In realtà, la maggior
parte di questi pazienti, quando decide di rivolgersi al medico, spesso
dopo molti anni di malattia, vorrebbe essere aiutato a cambiare ma allo
stesso tempo ha una paura terribile del cambiamento. Teme cioè che se
abbandonerà il suo sintomo, che è diventato ormai uno stile di vita, si
ritroverà ancora più indifeso e inadeguato di fronte agli altri e ne sarà
schiacciato.
Il trattamento è quindi
possibile e nella maggior parte dei casi darà esito positivo, ma solo a patto
di comprendere quanta angoscia si celi dietro la scorza di apparente
efficienza, ossessività, perfezionismo portato fino alla sfida, che questi
pazienti di solito ostentano.
Il paziente che soffre
di DCA è un po' come un sopravvissuto ad un naufragio che è rimasto vivo
per una settimana andando alla deriva attaccato ad un relitto galleggiante
e che quando alla fine arrivano gli elicotteri del soccorso in mare e gli
gettano una cima ed un salvagente si chiede quanto sia prudente abbandonare
il pezzo di legno che fino a quel momento gli ha salvato la vita per
attaccarsi a qualcosa di apparentemente molto più insicuro.
Cosa accadrebbe se, una
volta abbandonato il suo pezzo di legno, affogasse proprio mentre cerca di
afferrare il salvagente?
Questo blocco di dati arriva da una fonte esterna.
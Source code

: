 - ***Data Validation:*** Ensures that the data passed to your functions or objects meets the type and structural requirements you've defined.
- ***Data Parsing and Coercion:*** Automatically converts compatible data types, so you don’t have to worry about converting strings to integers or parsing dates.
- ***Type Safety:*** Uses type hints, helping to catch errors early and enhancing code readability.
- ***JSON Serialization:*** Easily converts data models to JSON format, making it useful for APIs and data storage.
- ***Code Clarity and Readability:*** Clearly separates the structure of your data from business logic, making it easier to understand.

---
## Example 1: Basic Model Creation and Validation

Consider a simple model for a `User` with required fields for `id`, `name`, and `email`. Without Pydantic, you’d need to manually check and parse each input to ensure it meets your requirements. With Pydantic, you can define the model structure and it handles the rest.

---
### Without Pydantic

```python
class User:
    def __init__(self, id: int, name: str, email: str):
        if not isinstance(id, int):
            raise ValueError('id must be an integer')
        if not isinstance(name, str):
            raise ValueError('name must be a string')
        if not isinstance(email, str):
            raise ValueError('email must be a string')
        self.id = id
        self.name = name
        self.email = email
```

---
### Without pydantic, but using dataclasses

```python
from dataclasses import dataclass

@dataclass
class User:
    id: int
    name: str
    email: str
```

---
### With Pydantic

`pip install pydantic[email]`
E se poi il salvagente non fosse sufficiente a
sostenere a galla il suo peso? E se la cima attaccata al salvagente si
rompesse mentre cercano di issarlo sull’elicottero? E se magari
l’elicottero stesso dovesse avere un’avaria costringendolo ad un ulteriore
naufragio?
Tutte le volte che
vorremo convincere una persona che soffre di un DCA a curarsi, cerchiamo di
ricordarci di questa metafora, solo così potremo capire il suo desiderio,
la sua difficoltà, e la sua paura nell’accettare l’aiuto che gli si offre.